Is it just me or does Rick Remender need a hug? I mean seriously, as of late the guy makes Schopenhauer look like Sesame Street. His inner monologue of rebellious cynicism oozes flagrantly through even his most tertiary of characters and it makes for a truly boring, preachy and unexcitable read. Tokyo Ghost has always been an outlet for Remender’s disdain towards the integration of technology in our daily lives but seriously – pump the brakes. There is one particularly disturbing and confusing sequence that shows Flak giving a television interview, totally naked below the waist. He finishes giving the interview and the reporter, so moved by the brilliance and empathy of this ‘great man’, sets himself upon Flak’s rock-hard cock - completely enveloping himself in it. This is clearly a very crude commentary by Remender towards news media as a whole, one that’s hard-to-miss: “they’ll swallow anything that those in power feed them and be thankful for it.” I know Remender never denies himself or his characters the opportunity to rage against the machine or climb up on a cross but he needs to dial-back; lose the anger and edge. Make an attempt to rediscover the characters and stop treating Tokyo Ghost like his own personal diary entry for everything that he feels is wrong with the world.

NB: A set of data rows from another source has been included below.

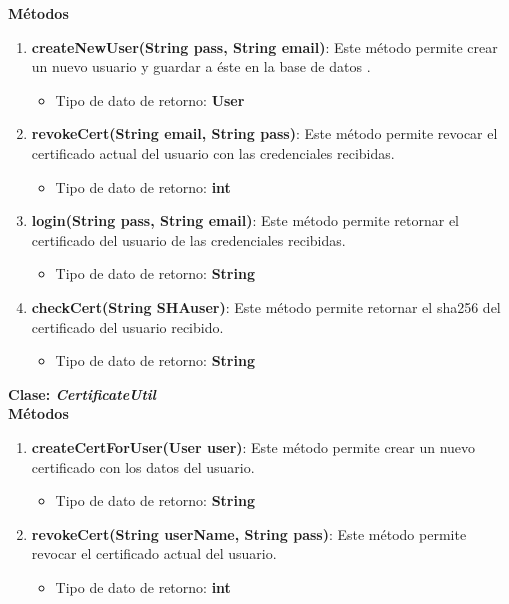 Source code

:\documentclass[12pt, a4paper, titlepage]{report}
\begin{document}
		            \textbf{Métodos}
    		        \begin{enumerate}
    		            \item \textbf{createNewUser(String pass, String email)}: Este método permite crear un nuevo usuario y guardar a éste en la base de datos .
    		            \begin{itemize}
    		                \item Tipo de dato de retorno: \textbf{User}
    		            \end{itemize}
    		            \item \textbf{revokeCert(String email, String pass)}: Este método permite revocar el certificado actual del usuario con las credenciales recibidas.
    		            \begin{itemize}
    		                \item Tipo de dato de retorno: \textbf{int}
    		            \end{itemize}
    		            \item \textbf{login(String pass, String email)}: Este método permite retornar el certificado del usuario de las credenciales recibidas.
    		            \begin{itemize}
    		                \item Tipo de dato de retorno: \textbf{String}
    		            \end{itemize}
    		            \item \textbf{checkCert(String SHAuser)}: Este método permite retornar el sha256 del certificado del usuario recibido.
    		            \begin{itemize}
    		                \item Tipo de dato de retorno: \textbf{String}
    		            \end{itemize}
    		        \end{enumerate}
    		        
    		    \textbf{\textcolor{guindapoli}{Clase: \textit{CertificateUtil}}}\\
                   
		            \textbf{Métodos}
    		        \begin{enumerate}
    		            \item \textbf{createCertForUser(User user)}: Este método permite crear un nuevo certificado con los datos del usuario.
    		            \begin{itemize}
    		                \item Tipo de dato de retorno: \textbf{String}
    		            \end{itemize}
    		            \item \textbf{revokeCert(String userName, String pass)}: Este método permite revocar el certificado actual del usuario.
    		            \begin{itemize}
    		                \item Tipo de dato de retorno: \textbf{int}
    		            \end{itemize}
    		        \end{enumerate}
    		        
\end{document}
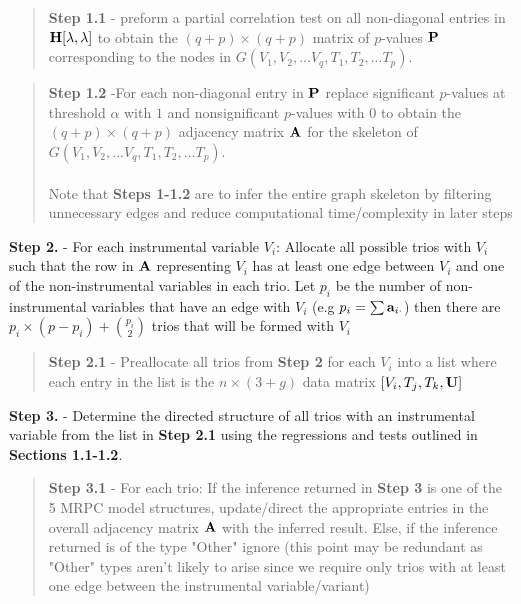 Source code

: \documentclass[12pt]{report}
\begin{document}
\begin{quote}
\textbf{Step 1.1} - preform a partial correlation test on all non-diagonal entries in ${\bf H}[\lambda, \lambda]$ to obtain the $(q+p) \times (q+p)$ matrix of $p$-values ${\bf P}$ corresponding to the nodes in  $G(V_1, V_2,...V_q, T_1, T_2, ... T_p)$. 
\end{quote}

\begin{quote}
\textbf{Step 1.2} -For each non-diagonal entry in $\bf P$ replace significant $p$-values at threshold $\alpha$ with $1$ and nonsignificant $p$-values with $0$ to obtain the $(q+p) \times (q+p)$ adjacency matrix $\bf A$ for the skeleton of $G(V_1, V_2,...V_q, T_1, T_2, ... T_p)$. \\
\\
Note that \textbf{Steps 1-1.2} are to infer the entire graph skeleton by filtering unnecessary edges and reduce computational time/complexity in later steps
\end{quote}

\noindent \textbf{Step 2.} - For each instrumental variable $V_i$: Allocate all possible trios with $V_i$ such that the row in $\bf A$ representing $V_i$ has at least one edge between $V_i$ and one of the non-instrumental variables in each trio. Let $p_i$ be the number of non-instrumental variables that have an edge with $V_i$ (e.g $p_i = \sum {\bf a}_{i\cdot}$) then there are $p_i \times (p-p_i)+{p_i\choose2}$ trios that will be formed with $V_i$  \\

\begin{quote}
\textbf{Step 2.1} -  Preallocate all trios from \textbf{Step 2} for each $V_i$ into a list where each entry in the list is the $n\times(3 +g)$ data matrix $[V_i,T_j,T_k, \bf{U}]$
\end{quote}

\noindent \textbf{Step 3.} - Determine the directed structure of all trios with an instrumental variable from the list in \textbf{Step 2.1} using the regressions and tests outlined in \textbf{Sections 1.1-1.2}. \\

\begin{quote}
\textbf{Step 3.1} - For each trio: If the inference returned in \textbf{Step 3} is one of the 5 MRPC model structures, update/direct the appropriate entries in the overall adjacency matrix $\bf A$ with the inferred result. Else, if the inference returned is of the type "Other" ignore (this point may be redundant as "Other" types aren't likely to arise since we require only trios with at least one edge between the instrumental variable/variant) 
\end{quote}
\end{document}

Equally disappointing is the artistic effort put forward by Sean Murphy. Lately SM has been cranking out some of the most incredibly creative panels of recent memory – many of which can be found in Tokyo Ghost back-issues. His most recent contributions however show a noticeable lack of effort and quality (sad because the dude has some of the most epic sequences in comics that I’ve ever seen). It's almost as if he exuded all of his efforts on the cover-art, a few select panels towards the end of the issue, and then decided to completely phone-in the rest. The character rendering is so skewed and incomplete that I first wondered if I was looking at a dream-sequence or perhaps seeing through the teched-out eyes of Led Dent; sadly neither outcome proved true. Suffice it to say this is Murphy's most regrettable effort in the series to date and only serves to compound both a lackluster story and weak dialogue.
Matt Hollingsworth’s beautiful colour pallet is truly the most redeeming quality of the issue; lucky that it’s on every page. He has a knack for making Murphy’s art really pop and his distinction and range when using dark solid colours and backgrounds might be unparalleled. Flip to the final two pages of the issue and you’ll get a good example of what I’m talking about: hues of brilliant pink and electric-blue, draped over a backdrop of midnight-black helps to really add to the emotion of the situation. He does all he can to breathe life into the panels but it’s not nearly enough to resuscitate.
This definitely has been the biggest letdown of the year, so far for me. I still have tremendously high hopes for Tokyo Ghost but I no longer wait with bated breath; my expectations are lesser. Remender and Murphy left on such a high-note before the hiatus that the return simply comes up wanting in comparison. Several technical reasons attributed to an overall lack off success but at its root this was just a bad issue. When you forego the fundamentals the result will always be a half-cocked attempt of your true potential. Remender and Murphy have a lot of ground to cover to get Tokyo Ghost back in high regard but I am confident that in the issues to follow we will see them begin to settle back in to their winning ways.